=== Provided data ===
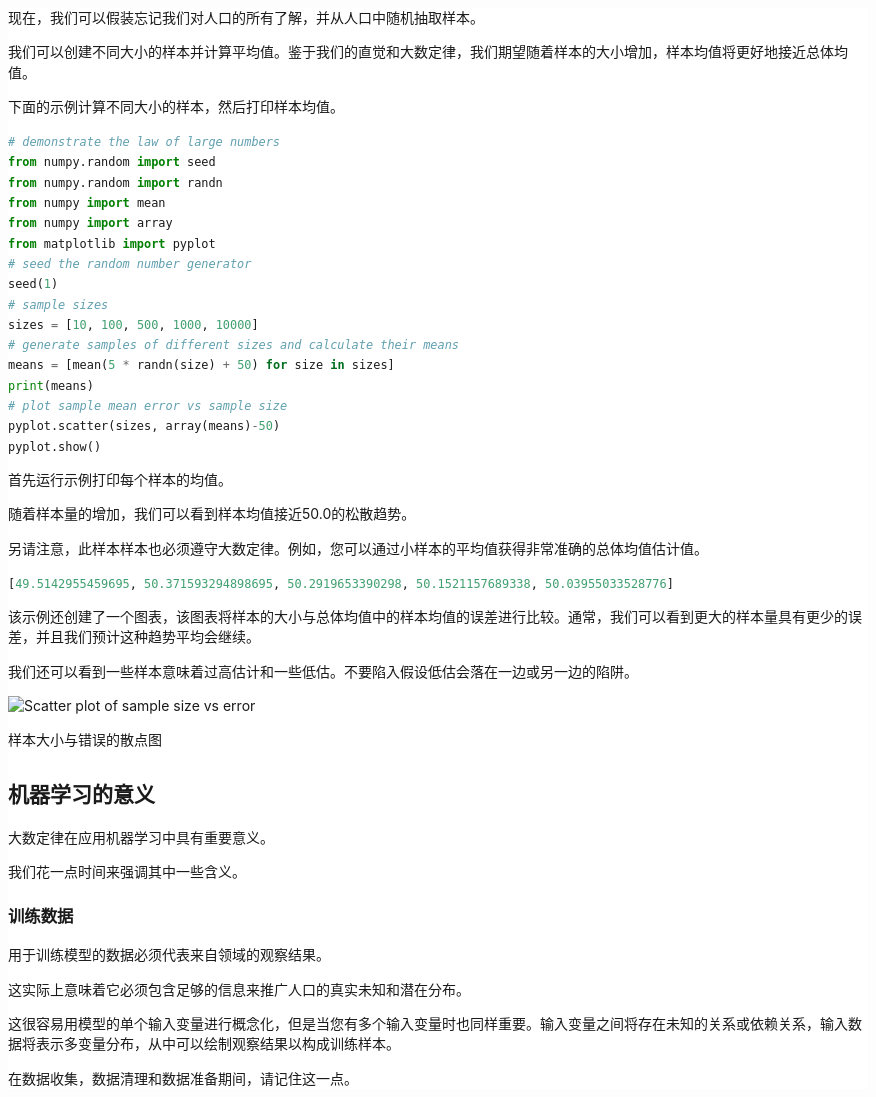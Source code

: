 现在，我们可以假装忘记我们对人口的所有了解，并从人口中随机抽取样本。

我们可以创建不同大小的样本并计算平均值。鉴于我们的直觉和大数定律，我们期望随着样本的大小增加，样本均值将更好地接近总体均值。

下面的示例计算不同大小的样本，然后打印样本均值。

```py
# demonstrate the law of large numbers
from numpy.random import seed
from numpy.random import randn
from numpy import mean
from numpy import array
from matplotlib import pyplot
# seed the random number generator
seed(1)
# sample sizes
sizes = [10, 100, 500, 1000, 10000]
# generate samples of different sizes and calculate their means
means = [mean(5 * randn(size) + 50) for size in sizes]
print(means)
# plot sample mean error vs sample size
pyplot.scatter(sizes, array(means)-50)
pyplot.show()
```

首先运行示例打印每个样本的均值。

随着样本量的增加，我们可以看到样本均值接近50.0的松散趋势。

另请注意，此样本样本也必须遵守大数定律。例如，您可以通过小样本的平均值获得非常准确的总体均值估计值。

```py
[49.5142955459695, 50.371593294898695, 50.2919653390298, 50.1521157689338, 50.03955033528776]
```

该示例还创建了一个图表，该图表将样本的大小与总体均值中的样本均值的误差进行比较。通常，我们可以看到更大的样本量具有更少的误差，并且我们预计这种趋势平均会继续。

我们还可以看到一些样本意味着过高估计和一些低估。不要陷入假设低估会落在一边或另一边的陷阱。

![Scatter plot of sample size vs error](img/3ab04a073f8ffd353ae66dfb3e8070a0.jpg)

样本大小与错误的散点图

## 机器学习的意义

大数定律在应用机器学习中具有重要意义。

我们花一点时间来强调其中一些含义。

### 训练数据

用于训练模型的数据必须代表来自领域的观察结果。

这实际上意味着它必须包含足够的信息来推广人口的真实未知和潜在分布。

这很容易用模型的单个输入变量进行概念化，但是当您有多个输入变量时也同样重要。输入变量之间将存在未知的关系或依赖关系，输入数据将表示多变量分布，从中可以绘制观察结果以构成训练样本。

在数据收集，数据清理和数据准备期间，请记住这一点。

=== Task prompt ===
Leaving every image behind, repeat the data in full and exactly.

=== Answer section ===
Source code

: 现在，我们可以假装忘记我们对人口的所有了解，并从人口中随机抽取样本。

我们可以创建不同大小的样本并计算平均值。鉴于我们的直觉和大数定律，我们期望随着样本的大小增加，样本均值将更好地接近总体均值。

下面的示例计算不同大小的样本，然后打印样本均值。

```py
# demonstrate the law of large numbers
from numpy.random import seed
from numpy.random import randn
from numpy import mean
from numpy import array
from matplotlib import pyplot
# seed the random number generator
seed(1)
# sample sizes
sizes = [10, 100, 500, 1000, 10000]
# generate samples of different sizes and calculate their means
means = [mean(5 * randn(size) + 50) for size in sizes]
print(means)
# plot sample mean error vs sample size
pyplot.scatter(sizes, array(means)-50)
pyplot.show()
```

首先运行示例打印每个样本的均值。

随着样本量的增加，我们可以看到样本均值接近50.0的松散趋势。

另请注意，此样本样本也必须遵守大数定律。例如，您可以通过小样本的平均值获得非常准确的总体均值估计值。

```py
[49.5142955459695, 50.371593294898695, 50.2919653390298, 50.1521157689338, 50.03955033528776]
```

该示例还创建了一个图表，该图表将样本的大小与总体均值中的样本均值的误差进行比较。通常，我们可以看到更大的样本量具有更少的误差，并且我们预计这种趋势平均会继续。

我们还可以看到一些样本意味着过高估计和一些低估。不要陷入假设低估会落在一边或另一边的陷阱。

![Scatter plot of sample size vs error](img/3ab04a073f8ffd353ae66dfb3e8070a0.jpg)

样本大小与错误的散点图

## 机器学习的意义

大数定律在应用机器学习中具有重要意义。

我们花一点时间来强调其中一些含义。

### 训练数据

用于训练模型的数据必须代表来自领域的观察结果。

这实际上意味着它必须包含足够的信息来推广人口的真实未知和潜在分布。

这很容易用模型的单个输入变量进行概念化，但是当您有多个输入变量时也同样重要。输入变量之间将存在未知的关系或依赖关系，输入数据将表示多变量分布，从中可以绘制观察结果以构成训练样本。

在数据收集，数据清理和数据准备期间，请记住这一点。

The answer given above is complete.